Plein Air Public Lands: Day 15
By: Kristina Lyn Heitkamp
Bears Ears
If you haven’t been following the news, recently Interior Secretary Ryan Zinke recommended rescinding Bears Ears National Monument, possibly shrinking the protected lands from 1.35 million acres to 160,000 acres—eight-times smaller than where it currently stands. Like pulling a single chip from a chocolate chip cookie and offering it as dessert.
The area could be reopened for new mining or drilling under Zinke’s recommendation. Zinke also proposed reducing the size of the Grand Staircase-Escalante National Monument in southern Utah.
The Long Fight
Using the Antiquities Act of 1906, President Obama designated Bears Ears National Monument during his last months in office. But the resolve for protection was years old.

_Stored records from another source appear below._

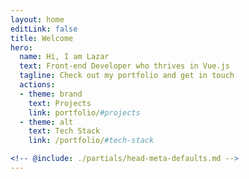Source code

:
 ```yaml
---
layout: home
editLink: false
title: Welcome
hero:
  name: Hi, I am Lazar
  text: Front-end Developer who thrives in Vue.js
  tagline: Check out my portfolio and get in touch
  actions:
  - theme: brand
    text: Projects
    link: portfolio/#projects
  - theme: alt
    text: Tech Stack
    link: /portfolio/#tech-stack

<!-- @include: ./partials/head-meta-defaults.md -->
---
```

The nonprofit organization of Navajos, Utes and other tribes, Utah Diné Bikéyah had spent years collecting and documenting the historical significance of the area. They recorded oral histories, cultural maps, wildlife habitats, mineral deposits, and much more to build a case for protection. But they alone couldn’t carry the weight of the proposal.
The Bears Ear Inter-Tribal Coalition of five tribes with deep historical ties to the area (the Navajo, Hopi, Uinta, and Ouray Ute, Ute Mountain Ute, and Zuni), and with the support of other Southwest tribes, asked Obama to proclaim a national monument on the sacred land to protect it from energy development and other destruction.
Preserve and protect the cultural and natural resources of ancestral Native American lands to benefit and bring healing to people and the Earth. –The Utah Diné Bikéyah Mission
Opponents of the designation argue that it cuts off economic opportunities for mining and drilling, and that public lands should be managed by the state and not the federal government.
As we geared up to spend a few days in the Bears Ears area, I tried to envision energy resource extraction on this beautiful land. And I cringed at the thought. It is a beautiful area, and the inherent value stretches infinitely beyond any barrel of oil or gas pipes.
Visting History
We began our plein air day in Butler Wash Indian Ruins. Bags backed, we hiked the short trail to the cliff dwellings. Along the way, I couldn’t help but think about the native peoples who also traversed these grounds, perhaps on their way home after spending a day out.
The dwellings were last occupied over 700 years ago by the Ancestral Puebloans, also known as Anasazi. The ruins show several structures that were used for habitation, storage, and ceremonial Kivas.
Rex set up to paint the ancient structures while I found shade under a tree to write. The landscape holds a sacred stillness, similar to the feelings evoked when kneeling down into a pew in a catholic cathedral. Your voice becomes a whisper as you listen close, hoping to hear stories of the stone or ancient echoes in the wind. The cave dwellings is a place where history is not only seen, but felt.
Few structures in the United States evoke immediate feelings of wonder. Abandoned and tipping lumber houses, or haunted houses, immediately send chills down your spine. Or structures where horrific or spectacular incidences happened also conjure a sense of wonder.
After the intense morning at the dwellings, we made our way to another spiritual place—Bears Ears. We climbed elevation, finally reaching in between the Bears Ears well above 10,000 feet. The unique landscape is home for a diversity of wildlife, including bobcats, over fifteen different bat species, and elk.